Aslında karşımızdaki, Killing fotoromanını temel alan,
tepeden tırnağa kopya bir çizgi roman. Kareler tek tek başka yerlerden alınmış,
antiskoptan geçirilerek yeniden çizilmiş. Öyle ki, sayfanın ilk karelerindeki
genç kadın o kadar acemice “apartılmış” ki, görür görmez insanın aklından şunu
geçirmek kaçınılmaz: “Faruk Geç çizdi beni!” diye bağıracak neredeyse.
Bu kopya meselesi bana oldum olası tuhaf gelmiştir.

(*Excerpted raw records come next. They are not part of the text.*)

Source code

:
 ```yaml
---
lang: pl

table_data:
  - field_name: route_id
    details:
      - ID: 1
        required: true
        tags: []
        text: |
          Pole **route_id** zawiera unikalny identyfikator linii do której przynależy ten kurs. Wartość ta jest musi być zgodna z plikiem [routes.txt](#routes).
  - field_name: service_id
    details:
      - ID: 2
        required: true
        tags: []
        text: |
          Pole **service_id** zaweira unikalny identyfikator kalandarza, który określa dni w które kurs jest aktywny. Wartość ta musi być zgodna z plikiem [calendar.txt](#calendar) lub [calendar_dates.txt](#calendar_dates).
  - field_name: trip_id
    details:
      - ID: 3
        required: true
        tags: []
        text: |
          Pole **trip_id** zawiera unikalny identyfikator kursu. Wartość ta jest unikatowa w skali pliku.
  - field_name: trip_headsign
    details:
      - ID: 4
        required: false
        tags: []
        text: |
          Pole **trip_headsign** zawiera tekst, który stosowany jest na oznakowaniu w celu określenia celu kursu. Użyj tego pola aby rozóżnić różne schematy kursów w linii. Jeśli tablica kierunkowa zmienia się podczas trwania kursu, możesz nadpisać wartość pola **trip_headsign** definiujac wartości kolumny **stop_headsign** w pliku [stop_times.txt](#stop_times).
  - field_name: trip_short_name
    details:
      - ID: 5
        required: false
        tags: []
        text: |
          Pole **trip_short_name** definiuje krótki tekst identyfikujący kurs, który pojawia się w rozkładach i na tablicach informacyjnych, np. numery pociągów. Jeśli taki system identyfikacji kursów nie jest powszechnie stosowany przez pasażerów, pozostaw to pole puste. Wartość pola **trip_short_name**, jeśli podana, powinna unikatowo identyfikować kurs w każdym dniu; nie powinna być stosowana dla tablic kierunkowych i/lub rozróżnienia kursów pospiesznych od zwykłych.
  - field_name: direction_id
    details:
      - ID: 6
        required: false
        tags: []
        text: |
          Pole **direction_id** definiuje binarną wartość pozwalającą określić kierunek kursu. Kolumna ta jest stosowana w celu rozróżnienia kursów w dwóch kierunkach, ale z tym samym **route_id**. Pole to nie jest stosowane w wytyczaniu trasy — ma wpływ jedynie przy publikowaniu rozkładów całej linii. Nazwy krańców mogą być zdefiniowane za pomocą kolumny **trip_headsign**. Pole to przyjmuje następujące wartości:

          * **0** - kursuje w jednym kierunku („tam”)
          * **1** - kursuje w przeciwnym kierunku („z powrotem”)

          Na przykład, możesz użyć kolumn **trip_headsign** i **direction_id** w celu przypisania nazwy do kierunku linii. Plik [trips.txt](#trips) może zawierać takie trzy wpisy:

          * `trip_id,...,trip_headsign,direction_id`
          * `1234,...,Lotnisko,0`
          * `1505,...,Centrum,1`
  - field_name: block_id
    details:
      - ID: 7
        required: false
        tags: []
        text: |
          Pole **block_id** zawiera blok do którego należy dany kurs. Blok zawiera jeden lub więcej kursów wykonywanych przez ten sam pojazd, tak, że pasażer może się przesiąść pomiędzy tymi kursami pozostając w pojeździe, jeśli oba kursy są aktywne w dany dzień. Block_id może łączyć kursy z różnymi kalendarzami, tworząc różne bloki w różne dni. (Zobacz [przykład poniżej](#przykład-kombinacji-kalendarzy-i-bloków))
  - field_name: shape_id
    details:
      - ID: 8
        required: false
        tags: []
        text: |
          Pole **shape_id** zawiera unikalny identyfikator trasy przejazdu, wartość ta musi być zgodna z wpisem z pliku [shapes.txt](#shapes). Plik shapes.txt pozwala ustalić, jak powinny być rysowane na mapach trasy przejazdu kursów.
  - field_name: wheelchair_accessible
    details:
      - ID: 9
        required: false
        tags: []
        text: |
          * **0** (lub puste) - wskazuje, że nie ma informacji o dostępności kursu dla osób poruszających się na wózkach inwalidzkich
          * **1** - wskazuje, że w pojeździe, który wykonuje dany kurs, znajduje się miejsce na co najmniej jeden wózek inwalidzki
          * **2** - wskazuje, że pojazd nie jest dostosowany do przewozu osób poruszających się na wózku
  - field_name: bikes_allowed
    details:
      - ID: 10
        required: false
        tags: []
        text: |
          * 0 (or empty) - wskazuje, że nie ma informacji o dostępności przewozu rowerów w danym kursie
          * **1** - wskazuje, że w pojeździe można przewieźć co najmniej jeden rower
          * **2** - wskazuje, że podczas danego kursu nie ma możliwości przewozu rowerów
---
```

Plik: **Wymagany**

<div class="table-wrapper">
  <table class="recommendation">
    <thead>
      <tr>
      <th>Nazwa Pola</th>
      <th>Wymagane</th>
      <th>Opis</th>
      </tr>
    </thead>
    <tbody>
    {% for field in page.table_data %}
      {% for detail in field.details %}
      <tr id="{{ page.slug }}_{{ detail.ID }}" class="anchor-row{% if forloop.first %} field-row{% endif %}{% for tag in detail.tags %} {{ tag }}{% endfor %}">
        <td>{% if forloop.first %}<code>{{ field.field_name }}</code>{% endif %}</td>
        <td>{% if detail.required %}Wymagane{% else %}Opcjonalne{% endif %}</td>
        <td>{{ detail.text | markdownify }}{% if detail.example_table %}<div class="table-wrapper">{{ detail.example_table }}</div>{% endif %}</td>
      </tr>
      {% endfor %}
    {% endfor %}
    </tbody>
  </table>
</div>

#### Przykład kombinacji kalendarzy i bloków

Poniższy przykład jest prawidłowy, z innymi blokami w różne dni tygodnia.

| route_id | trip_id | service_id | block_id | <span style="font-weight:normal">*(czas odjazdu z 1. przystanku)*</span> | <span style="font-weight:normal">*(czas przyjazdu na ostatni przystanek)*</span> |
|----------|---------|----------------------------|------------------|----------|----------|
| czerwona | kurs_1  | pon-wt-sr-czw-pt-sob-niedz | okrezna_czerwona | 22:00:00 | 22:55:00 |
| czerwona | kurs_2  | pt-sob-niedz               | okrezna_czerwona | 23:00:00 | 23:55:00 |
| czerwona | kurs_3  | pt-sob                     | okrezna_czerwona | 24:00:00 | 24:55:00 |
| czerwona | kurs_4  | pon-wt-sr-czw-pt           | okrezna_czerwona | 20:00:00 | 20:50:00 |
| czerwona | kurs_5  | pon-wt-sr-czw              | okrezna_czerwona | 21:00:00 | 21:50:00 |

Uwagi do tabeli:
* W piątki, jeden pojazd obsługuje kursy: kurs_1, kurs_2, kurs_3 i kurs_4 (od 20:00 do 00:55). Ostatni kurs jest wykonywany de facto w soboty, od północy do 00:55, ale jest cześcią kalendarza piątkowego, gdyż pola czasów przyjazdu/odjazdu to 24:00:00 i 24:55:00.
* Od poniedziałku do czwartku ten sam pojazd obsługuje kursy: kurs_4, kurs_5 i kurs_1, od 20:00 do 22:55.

Nedense o yıllarda pek kimseyi rahatsız etmiyordu; çizgi roman camiasının
önemli bir bölümüne tamamen “normal” geliyordu. Kopya çekenlere kulak
verirseniz, çizemeyenler “boş boş konuşuyordu” zaten. Aradan otuz yılı aşkın
zaman geçti. O tarihlerde Türkiye Çocuk dergisinin müdürüyle konuşmuştum;
dergideki çizgi romanların yabancı örneklerden birebir alınmasıyla
ilgilenmediğini, bunu dert etmediğini söylemişti. Hatta “Yapabiliyorsan sen
getir, senden de alayım,” diye meydan okumuştu. Hâlâ bir yerlerde ses kaydı
duruyor olabilir.
Laf dönüp dolaşıp hep aynı yere geliyordu: Kopya çekmek
zorundaydılar, çünkü zaman azdı; ücret düşüktü; piyasayı beslemek gerekiyordu;
herkes böyle yapıyordu ve saire… Gerekçeler tek tek sıralanıyor, her biri “haklı
mazeret” gibi masaya konuyordu. Ünlü sayılan bir çizer, hiç sıkılmadan şöyle
demişti: “E işte Suat Yalaz’la tanıştım, o kötü oldu, bana kopyacılığı öğretti.”
Yani özetle: Ben kopya çekiyorum, çünkü bana öğrettiler. Suç üst kuşağa, üst
kuşak da “dönem koşulları”na devrediliyordu.
“O zamanlar öyleydi” diyerek yapılan bu toplu meşrulaştırmayı
hâlâ pek anlayamıyorum. Çocukken okuyup sevdiğim kimi çizgi romanların yabancı
örneklerden birebir kopya olduğunu sonradan fark ettiğimde yaşadığım hayal kırıklığını
çok iyi hatırlıyorum. Ortada “masum bir hile” falan yoktu; doğru değildi, etik değildi
ve üstelik hukuken de karşılığı olan bir fiilden söz ediyoruz.
Elbette, geriye dönüp baktığımızda o dönemin koşullarını anlamaya çalışabiliriz. Anlamak, katılmak ya da kabullenmek zorunda olduğumuz anlamına gelmiyor. İnternet yoktu, dünya bugünkü kadar iç içe geçmiş değildi, telif takip etmek zordu; dolayısıyla “daha rahat” hırsızlık yapılabiliyordu, evet. Ama yine de yapmayanlar vardı. Özgün işler de üretildi, hem de hiç azımsanmayacak kadar. Tam da bu yüzden, kopyacılığın “başka çare yoktu” diye topluca aklanmasını, bugün bile, pek inandırıcı bulmuyorum.